People of Michigan v. Mercedes Laporcha Kemp

CourtMichigan Court of Appeals
DecidedDecember 2, 2014
Docket316254
StatusUnpublished

This text of People of Michigan v. Mercedes Laporcha Kemp (People of Michigan v. Mercedes Laporcha Kemp) is published on Counsel Stack Legal Research, covering Michigan Court of Appeals primary law. Counsel Stack provides free access to over 12 million legal documents including statutes, case law, regulations, and constitutions.

Bluebook
People of Michigan v. Mercedes Laporcha Kemp, (Mich. Ct.
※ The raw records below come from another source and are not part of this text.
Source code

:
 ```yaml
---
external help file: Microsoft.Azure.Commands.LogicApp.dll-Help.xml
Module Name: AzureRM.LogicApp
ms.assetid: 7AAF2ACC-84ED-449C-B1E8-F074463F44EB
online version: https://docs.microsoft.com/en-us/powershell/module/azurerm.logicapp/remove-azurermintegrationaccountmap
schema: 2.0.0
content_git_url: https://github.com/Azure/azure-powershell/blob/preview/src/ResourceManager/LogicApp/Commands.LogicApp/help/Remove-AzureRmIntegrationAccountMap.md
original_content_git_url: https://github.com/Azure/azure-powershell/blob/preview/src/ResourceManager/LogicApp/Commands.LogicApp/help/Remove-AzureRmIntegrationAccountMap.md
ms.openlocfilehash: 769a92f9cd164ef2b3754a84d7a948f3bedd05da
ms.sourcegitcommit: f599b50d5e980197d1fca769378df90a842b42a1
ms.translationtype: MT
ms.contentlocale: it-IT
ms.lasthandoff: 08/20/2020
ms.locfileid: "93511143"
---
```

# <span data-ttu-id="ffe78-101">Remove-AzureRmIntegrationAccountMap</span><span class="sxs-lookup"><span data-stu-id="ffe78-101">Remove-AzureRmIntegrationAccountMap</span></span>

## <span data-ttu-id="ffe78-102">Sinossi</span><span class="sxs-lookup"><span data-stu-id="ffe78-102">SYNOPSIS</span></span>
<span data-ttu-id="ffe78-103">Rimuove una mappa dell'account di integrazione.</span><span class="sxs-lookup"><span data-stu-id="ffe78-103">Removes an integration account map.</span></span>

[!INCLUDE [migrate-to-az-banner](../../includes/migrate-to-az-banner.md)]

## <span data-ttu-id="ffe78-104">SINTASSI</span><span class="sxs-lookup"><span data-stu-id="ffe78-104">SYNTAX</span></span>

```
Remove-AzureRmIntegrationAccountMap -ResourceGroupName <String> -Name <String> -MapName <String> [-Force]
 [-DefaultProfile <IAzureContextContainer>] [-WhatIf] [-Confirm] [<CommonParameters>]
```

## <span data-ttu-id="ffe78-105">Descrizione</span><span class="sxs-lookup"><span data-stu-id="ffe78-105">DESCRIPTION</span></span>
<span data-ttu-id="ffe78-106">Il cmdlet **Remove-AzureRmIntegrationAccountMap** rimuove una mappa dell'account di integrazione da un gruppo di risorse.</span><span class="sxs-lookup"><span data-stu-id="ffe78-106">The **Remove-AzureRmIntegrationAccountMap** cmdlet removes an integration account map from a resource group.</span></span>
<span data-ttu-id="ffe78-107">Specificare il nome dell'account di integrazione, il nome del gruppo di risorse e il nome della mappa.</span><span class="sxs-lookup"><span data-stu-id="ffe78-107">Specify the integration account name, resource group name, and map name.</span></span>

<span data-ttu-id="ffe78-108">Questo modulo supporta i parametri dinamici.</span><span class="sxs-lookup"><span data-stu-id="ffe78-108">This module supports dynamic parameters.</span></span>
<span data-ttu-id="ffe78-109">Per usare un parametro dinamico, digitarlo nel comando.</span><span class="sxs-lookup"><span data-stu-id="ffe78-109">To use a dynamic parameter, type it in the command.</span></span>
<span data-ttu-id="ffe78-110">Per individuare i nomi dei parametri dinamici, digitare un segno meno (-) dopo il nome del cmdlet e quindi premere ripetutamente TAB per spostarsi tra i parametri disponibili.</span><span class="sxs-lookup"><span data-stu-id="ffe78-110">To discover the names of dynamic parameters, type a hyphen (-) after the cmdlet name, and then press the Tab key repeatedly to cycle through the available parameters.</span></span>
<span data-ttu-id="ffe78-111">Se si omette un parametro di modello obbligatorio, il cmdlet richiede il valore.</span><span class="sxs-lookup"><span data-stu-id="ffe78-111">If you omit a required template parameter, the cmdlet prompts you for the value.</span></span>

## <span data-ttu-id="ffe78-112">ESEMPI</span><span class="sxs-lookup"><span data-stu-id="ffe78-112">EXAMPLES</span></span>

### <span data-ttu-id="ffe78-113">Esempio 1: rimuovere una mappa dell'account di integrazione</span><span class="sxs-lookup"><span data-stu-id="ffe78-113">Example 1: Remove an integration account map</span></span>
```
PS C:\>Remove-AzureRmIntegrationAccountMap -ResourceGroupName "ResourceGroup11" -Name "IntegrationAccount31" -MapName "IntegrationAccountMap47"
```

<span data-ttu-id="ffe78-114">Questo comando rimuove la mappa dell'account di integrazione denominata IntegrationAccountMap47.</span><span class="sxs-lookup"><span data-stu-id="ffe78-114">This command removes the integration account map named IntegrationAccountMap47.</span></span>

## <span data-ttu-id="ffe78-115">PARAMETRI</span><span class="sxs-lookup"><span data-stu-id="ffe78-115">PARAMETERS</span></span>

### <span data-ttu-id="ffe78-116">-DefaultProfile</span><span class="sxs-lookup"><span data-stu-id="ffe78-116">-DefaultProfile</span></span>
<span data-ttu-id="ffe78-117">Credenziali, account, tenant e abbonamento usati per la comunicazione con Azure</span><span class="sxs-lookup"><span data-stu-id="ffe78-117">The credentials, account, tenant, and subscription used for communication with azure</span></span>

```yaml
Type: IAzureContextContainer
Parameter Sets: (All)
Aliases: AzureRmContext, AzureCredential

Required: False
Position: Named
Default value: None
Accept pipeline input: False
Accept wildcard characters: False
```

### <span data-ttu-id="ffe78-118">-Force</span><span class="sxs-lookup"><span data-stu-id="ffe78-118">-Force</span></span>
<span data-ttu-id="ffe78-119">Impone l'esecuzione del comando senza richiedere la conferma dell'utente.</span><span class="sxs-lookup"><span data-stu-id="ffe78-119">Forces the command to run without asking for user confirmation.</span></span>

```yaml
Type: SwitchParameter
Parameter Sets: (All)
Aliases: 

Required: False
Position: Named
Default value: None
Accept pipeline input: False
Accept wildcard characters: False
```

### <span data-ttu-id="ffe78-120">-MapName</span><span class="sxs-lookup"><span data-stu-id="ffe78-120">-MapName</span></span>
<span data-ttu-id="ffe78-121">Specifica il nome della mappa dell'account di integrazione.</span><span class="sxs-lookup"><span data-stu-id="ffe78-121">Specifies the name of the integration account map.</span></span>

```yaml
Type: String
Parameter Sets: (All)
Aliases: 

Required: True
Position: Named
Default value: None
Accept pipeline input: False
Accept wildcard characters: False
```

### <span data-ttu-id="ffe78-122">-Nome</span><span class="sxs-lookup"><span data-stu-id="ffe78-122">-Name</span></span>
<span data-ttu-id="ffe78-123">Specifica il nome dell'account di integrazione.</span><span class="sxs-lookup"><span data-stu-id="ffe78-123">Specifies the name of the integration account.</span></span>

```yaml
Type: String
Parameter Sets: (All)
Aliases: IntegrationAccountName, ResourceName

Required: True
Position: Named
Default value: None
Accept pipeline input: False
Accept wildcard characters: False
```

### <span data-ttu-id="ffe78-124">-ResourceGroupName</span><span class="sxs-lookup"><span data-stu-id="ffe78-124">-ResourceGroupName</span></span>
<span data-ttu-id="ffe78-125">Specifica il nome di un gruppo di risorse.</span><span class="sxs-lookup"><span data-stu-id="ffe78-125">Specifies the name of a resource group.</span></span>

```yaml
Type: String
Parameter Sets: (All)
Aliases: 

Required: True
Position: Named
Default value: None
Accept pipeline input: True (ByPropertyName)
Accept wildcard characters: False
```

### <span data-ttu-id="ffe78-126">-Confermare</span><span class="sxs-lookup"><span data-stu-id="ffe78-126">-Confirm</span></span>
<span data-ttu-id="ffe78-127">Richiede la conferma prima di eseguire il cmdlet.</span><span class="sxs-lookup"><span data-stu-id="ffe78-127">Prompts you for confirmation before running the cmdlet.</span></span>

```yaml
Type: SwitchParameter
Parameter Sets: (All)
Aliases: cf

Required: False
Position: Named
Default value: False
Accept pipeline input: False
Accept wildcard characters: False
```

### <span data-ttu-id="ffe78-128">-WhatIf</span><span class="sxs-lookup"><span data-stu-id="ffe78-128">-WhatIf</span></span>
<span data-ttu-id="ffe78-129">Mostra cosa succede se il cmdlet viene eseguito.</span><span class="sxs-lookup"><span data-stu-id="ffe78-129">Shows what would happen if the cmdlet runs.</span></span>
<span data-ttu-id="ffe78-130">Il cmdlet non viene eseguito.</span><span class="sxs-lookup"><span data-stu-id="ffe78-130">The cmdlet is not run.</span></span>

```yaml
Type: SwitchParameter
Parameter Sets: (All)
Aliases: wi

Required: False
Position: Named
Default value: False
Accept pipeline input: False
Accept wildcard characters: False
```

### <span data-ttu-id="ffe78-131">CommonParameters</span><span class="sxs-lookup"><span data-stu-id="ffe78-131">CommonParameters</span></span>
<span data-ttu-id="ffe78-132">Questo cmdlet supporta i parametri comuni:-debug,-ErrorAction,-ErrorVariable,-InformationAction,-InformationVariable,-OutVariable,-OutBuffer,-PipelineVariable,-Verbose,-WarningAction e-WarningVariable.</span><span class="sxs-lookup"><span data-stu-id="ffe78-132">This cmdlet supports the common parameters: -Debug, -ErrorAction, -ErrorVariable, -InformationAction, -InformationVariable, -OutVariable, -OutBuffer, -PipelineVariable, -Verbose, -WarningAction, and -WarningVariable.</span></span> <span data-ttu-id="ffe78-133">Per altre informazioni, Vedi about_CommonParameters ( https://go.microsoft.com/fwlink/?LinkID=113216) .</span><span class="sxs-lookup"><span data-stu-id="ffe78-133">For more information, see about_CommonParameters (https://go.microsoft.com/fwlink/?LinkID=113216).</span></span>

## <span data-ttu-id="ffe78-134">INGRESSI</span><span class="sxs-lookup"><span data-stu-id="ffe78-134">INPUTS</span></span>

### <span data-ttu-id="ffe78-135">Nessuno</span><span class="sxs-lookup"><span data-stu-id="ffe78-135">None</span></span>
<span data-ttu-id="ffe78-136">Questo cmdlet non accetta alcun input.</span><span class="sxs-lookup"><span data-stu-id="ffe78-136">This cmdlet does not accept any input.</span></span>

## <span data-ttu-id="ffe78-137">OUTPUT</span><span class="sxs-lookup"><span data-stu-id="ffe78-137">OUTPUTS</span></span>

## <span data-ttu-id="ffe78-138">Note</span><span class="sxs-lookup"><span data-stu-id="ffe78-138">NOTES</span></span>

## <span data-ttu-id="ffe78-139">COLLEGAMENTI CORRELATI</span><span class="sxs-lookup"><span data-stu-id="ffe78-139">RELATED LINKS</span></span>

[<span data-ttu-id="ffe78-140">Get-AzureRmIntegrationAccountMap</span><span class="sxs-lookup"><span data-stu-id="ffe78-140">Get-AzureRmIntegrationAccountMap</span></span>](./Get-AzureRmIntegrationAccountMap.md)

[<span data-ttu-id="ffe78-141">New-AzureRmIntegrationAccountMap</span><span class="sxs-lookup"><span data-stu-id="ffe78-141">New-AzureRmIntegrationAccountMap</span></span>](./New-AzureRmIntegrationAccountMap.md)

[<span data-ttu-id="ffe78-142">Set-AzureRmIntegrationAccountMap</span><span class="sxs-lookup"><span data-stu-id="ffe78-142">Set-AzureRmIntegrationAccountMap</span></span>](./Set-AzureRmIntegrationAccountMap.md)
App. 2014).

Opinion

STATE OF MICHIGAN

COURT OF APPEALS

PEOPLE OF THE STATE OF MICHIGAN, UNPUBLISHED December 2, 2014 Plaintiff-Appellee, V No. 316254 Ingham Circuit Court MERCEDES LAPORCHA KEMP, LC No. 12-000694-FC

Defendant-Appellant.

Before: OWENS, P.J., and MARKEY and SERVITTO, JJ.

PER CURIAM.

Following a jury trial, defendant was convicted of second-degree murder, MCL 750.317, torture, MCL 750.85, and first-degree child abuse, MCL 750.136b(2). The trial court sentenced defendant to concurrent terms of imprisonment of 25 to 50 years for the murder conviction, 15 to 30 years for the torture conviction, and seven years and 11 months to 15 years for the child-abuse conviction. Defendant appeals by right, challenging the sufficiency of the evidence. We affirm.

I. FACTS

This case arises from the death of defendant’s two-year-old son as the result of multiple blunt-force injuries inflicted upon him. The prosecution’s theory of the case was that defendant and her boyfriend, Marcus Hill,1 isolated themselves and the child from friends, family, law enforcement, and others, and engaged in an escalating pattern of beatings and other excessive physical discipline out of frustrations over efforts to toilet train the child. The prosecution proceeded on the basis of alternate theories of defendant’s direct participation in the violence, and of her aiding and abetting Hill in such violence.

Defendant brought her child to the hospital early in the afternoon of April 30, 2013, but he had no vital signs and abnormally low body temperature and blood sugar levels. Emergency medical providers’ intensive attempts to resuscitate the boy were not successful. Defendant

1 Hill was separately tried and convicted of first-degree murder, first-degree child abuse and torture and received a sentence of nonparolable life imprisonment for the murder conviction, concurrent with lesser sentences for the other convictions.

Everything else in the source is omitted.